В предлагаемом читателю исследовании речь идет о литературной репрезентации мира «маленьких женщин» и их кукол. Оно основано на материале историй про кукол, опубликованных в России в конце XVIII – начале XX века. Некоторые из изданий, размещавших на своих страницах такие истории, посвящены утилитарно-житейским темам (шитье и рукоделие, культура одежды и культура тела, модное воспитание), другие – благотворительным практикам, третьи – собственно игровому досугу детей. Наиболее полно регистр девичьих тем представлен в «записках куклы». Это название не следует воспринимать как обозначение только конкретного произведения или одиночного издания. Речь идет о целом корпусе отечественных и переводных текстов, изданных в форме «записок», «дневников» и «переписок» кукол. К ним примыкает разнообразная беллетристическая литература, посвященная игре с куклой, а также издания практического характера (будь то «поваренная книга кукол» или странички рукоделия в журналах для девочек). Тематика кукольных изданий определила принцип отбора материала и его деления на главы.

В кукольных «записках», как и во всей литературе для девиц, велика роль предметного мира. Утилитарному в них придается статус судьбоносного и духовно значимого (цвет наряда свидетельствует о нравственных наклонностях девочки, а вырез на платье определяет ее будущую судьбу). Говорящими являются детали одежды куклы, форма тела и выражение ее лица. Опыт культурологического изучения одежно-вещевой семантики в контексте русской литературы XIX века оказался успешным[27], однако на этом фоне материально-предметный мир детской и нравоучительной литературы остается terra incognita. Исследование предметно-вещевого мира кукольных историй – новый опыт в этой области.

При изучении текстов для детского чтения нельзя обойти проблему их рецепции.

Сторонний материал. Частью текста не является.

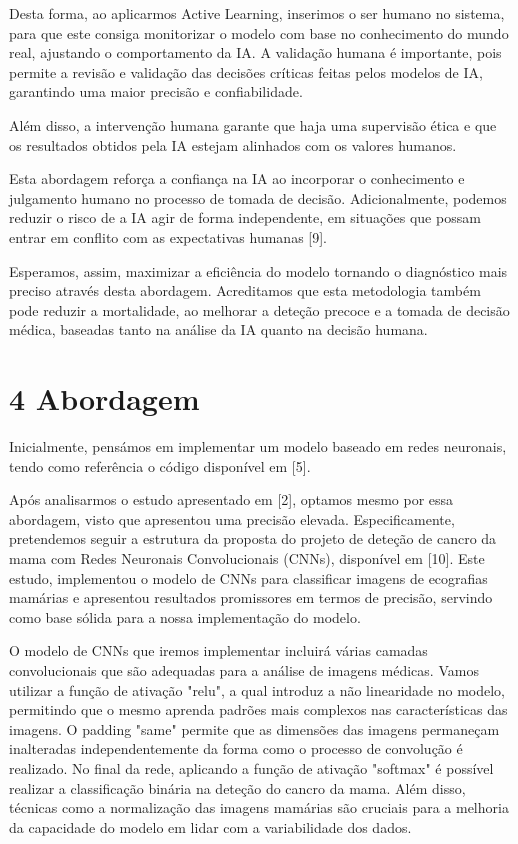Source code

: \documentclass[10pt]{article}
\begin{document}
Desta forma, ao aplicarmos Active Learning, inserimos o ser humano no sistema, para que este consiga monitorizar o modelo com base no conhecimento do mundo real, ajustando o comportamento da IA. A validação humana é importante, pois permite a revisão e validação das decisões críticas feitas pelos modelos de IA, garantindo uma maior precisão e confiabilidade.

Além disso, a intervenção humana garante que haja uma supervisão ética e que os resultados obtidos pela IA estejam alinhados com os valores humanos.

Esta abordagem reforça a confiança na IA ao incorporar o conhecimento e julgamento humano no processo de tomada de decisão. Adicionalmente, podemos reduzir o risco de a IA agir de forma independente, em situações que possam entrar em conflito com as expectativas humanas [9].

Esperamos, assim, maximizar a eficiência do modelo tornando o diagnóstico mais preciso através desta abordagem. Acreditamos que esta metodologia também pode reduzir a mortalidade, ao melhorar a deteção precoce e a tomada de decisão médica, baseadas tanto na análise da IA quanto na decisão humana.

\section*{4 Abordagem}
Inicialmente, pensámos em implementar um modelo baseado em redes neuronais, tendo como referência o código disponível em [5].

Após analisarmos o estudo apresentado em [2], optamos mesmo por essa abordagem, visto que apresentou uma precisão elevada. Especificamente, pretendemos seguir a estrutura da proposta do projeto de deteção de cancro da mama com Redes Neuronais Convolucionais (CNNs), disponível em [10]. Este estudo, implementou o modelo de CNNs para classificar imagens de ecografias mamárias e apresentou resultados promissores em termos de precisão, servindo como base sólida para a nossa implementação do modelo.

O modelo de CNNs que iremos implementar incluirá várias camadas convolucionais que são adequadas para a análise de imagens médicas. Vamos utilizar a função de ativação "relu", a qual introduz a não linearidade no modelo, permitindo que o mesmo aprenda padrões mais complexos nas características das imagens. O padding "same" permite que as dimensões das imagens permaneçam inalteradas independentemente da forma como o processo de convolução é realizado. No final da rede, aplicando a função de ativação "softmax" é possível realizar a classificação binária na deteção do cancro da mama. Além disso, técnicas como a normalização das imagens mamárias são cruciais para a melhoria da capacidade do modelo em lidar com a variabilidade dos dados.
\end{document}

О восприятии текстов, предназначенных для детского чтения, мы знаем еще меньше, чем о куклах и детских модах. Этика патернализма, которой придерживались детские писатели XIX века, не позволяла им вступать в литературные дискуссии. Молчат и мемуаристки, ограничиваясь упоминанием отдельных изданий: чтение детской беллетристики считалось малозначительным фактом, недостойным упоминания в биографии. В действительности значение книжной нравственности для формирования поведенческих практик и жизненных стратегий женщин-читательниц было очень велико. Прочитанное в детстве влияло на выбор чтения дочерям и внучкам. Некоторые из дам, помня свои читательские впечатления, сами брались за перо, чтобы написать продолжения полюбившихся в детстве книг. Таким образом, истории про кукол проходили через всю женскую жизнь, и это немаловажный факт гендерной биографии.



25

«Мама говорит, что все то, что мы видим каждый день вокруг себя, – гораздо занимательнее всяких игрушек. Впрочем, я и сама небольшая до них охотница. Единственные мои игрушки, это карточные куклы, дамы и кавалеры, и нравятся они мне потому только, что я представляю ими все то, что читаю: басню ли какую прочту или историю, тотчас наряжу своих кукол и они говорят и делают все точно так, как было в книжке. Теперь, сделавшись постарше, я выбираю для своих кукол только самые занимательные истории» (Дневник девочки / Соч. С. Буташевской; с предисл. И.С. Тургенева. СПб.: изд-во Н.А. Серно-Соловьевича, 1862. С. 134). Софья Буткевич (настоящее имя писательницы) игнорировала покупных кукол. И.С. Тургенев, назвавший «Дневник девочки» образцовой детской книгой, симпатизировал идеям писательницы.

26

Полезными для автора были исследования И. Савкиной «Разговоры с зеркалом и Зазеркальем. Автодокументальные женские тексты в русской литературе первой половины XIX века» (М.: Новое литературное обозрение, 2007) и А. Беловой «Четыре возраста женщины. Повседневная жизнь русской провинциальной дворянки XVIII – середины XIX вв.» (СПб.: Алетея, 2010).

27

Изучению семантики одежды в русской литературе посвящена монография Р.М. Кирсановой «Розовая ксандрейка и драдедамовый платок. Костюм – вещь и образ в русской литературе XIX в.» (М.: Книга, 1989 и ее переиздания).